El caso es que el primer día de clases era, por suerte, primero de mes (septiembre si no me equivoco). Nos tenía a todos sentados en el suelo impresionados, porque teníamos una maestra que era una auténtica bruja y por alguna extraña razón no teníamos miedo de ella (a decir verdad yo la quise mucho, y la verdad es que quizá por ello la recuerdo tanto), y nos dijo que todavía era lo suficientemente temprano como para poder decir “Rabbit, rabbit” y tener buena suerte durante todo el mes. Curioso. No recuerdo que lo haya vuelto a hacer ningún otro primero de mes (era nuestra labor acordarnos en el momento de despertar, que si el “hechizo” perdía fuerza).
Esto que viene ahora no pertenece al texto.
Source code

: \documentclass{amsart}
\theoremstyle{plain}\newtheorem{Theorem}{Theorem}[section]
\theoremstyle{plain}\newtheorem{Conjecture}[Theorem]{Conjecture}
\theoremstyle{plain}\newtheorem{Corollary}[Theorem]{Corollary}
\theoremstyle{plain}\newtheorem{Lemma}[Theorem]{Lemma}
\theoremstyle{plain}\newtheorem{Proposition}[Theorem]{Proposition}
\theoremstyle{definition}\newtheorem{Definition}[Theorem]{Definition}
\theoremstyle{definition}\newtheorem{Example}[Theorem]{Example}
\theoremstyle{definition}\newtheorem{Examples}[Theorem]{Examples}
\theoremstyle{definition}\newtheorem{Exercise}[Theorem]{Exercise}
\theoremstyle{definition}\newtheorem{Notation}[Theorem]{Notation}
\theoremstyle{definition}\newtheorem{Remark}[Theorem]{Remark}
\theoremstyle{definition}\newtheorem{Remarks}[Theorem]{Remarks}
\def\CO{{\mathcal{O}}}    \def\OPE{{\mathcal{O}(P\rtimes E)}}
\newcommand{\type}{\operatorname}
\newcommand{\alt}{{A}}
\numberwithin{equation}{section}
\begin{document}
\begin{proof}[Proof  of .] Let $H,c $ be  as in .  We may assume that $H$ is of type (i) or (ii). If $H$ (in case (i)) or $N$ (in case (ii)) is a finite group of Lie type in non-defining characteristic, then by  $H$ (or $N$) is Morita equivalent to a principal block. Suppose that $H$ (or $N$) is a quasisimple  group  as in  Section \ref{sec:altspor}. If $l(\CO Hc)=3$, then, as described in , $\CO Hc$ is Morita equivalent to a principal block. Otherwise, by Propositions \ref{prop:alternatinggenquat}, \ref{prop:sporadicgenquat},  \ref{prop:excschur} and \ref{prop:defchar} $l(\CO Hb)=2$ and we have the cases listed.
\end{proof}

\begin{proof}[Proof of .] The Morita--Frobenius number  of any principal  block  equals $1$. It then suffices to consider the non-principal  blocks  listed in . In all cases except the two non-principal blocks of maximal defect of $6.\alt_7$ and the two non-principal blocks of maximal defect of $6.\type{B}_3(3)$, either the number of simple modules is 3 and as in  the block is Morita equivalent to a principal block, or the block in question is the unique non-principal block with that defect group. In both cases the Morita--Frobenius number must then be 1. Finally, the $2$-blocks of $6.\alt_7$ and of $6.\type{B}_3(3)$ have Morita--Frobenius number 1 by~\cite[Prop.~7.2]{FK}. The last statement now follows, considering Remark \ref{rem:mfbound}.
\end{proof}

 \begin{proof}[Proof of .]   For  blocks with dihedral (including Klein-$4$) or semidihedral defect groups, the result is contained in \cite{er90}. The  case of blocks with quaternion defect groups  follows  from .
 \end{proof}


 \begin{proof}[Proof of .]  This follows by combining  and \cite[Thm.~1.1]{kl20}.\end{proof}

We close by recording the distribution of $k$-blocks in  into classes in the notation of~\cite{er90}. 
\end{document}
¡¡De todo esto ya tiene algo más de 16 años!! Cada mañana, cuando comienza un nuevo mes, me despierto y me repito las mismas palabras… No sé si sea de verdad, pero es una costumbre, que más que prometerme lo que se supone que logra, me transporta a la misma indulgencia, ingenuidad, y tremenda niñez… Así que si no me trae buena suerte, al menos le sigo encontrando interminables sorpresas a la vida.


Así que…

¡¡Rabbit, rabbit!!”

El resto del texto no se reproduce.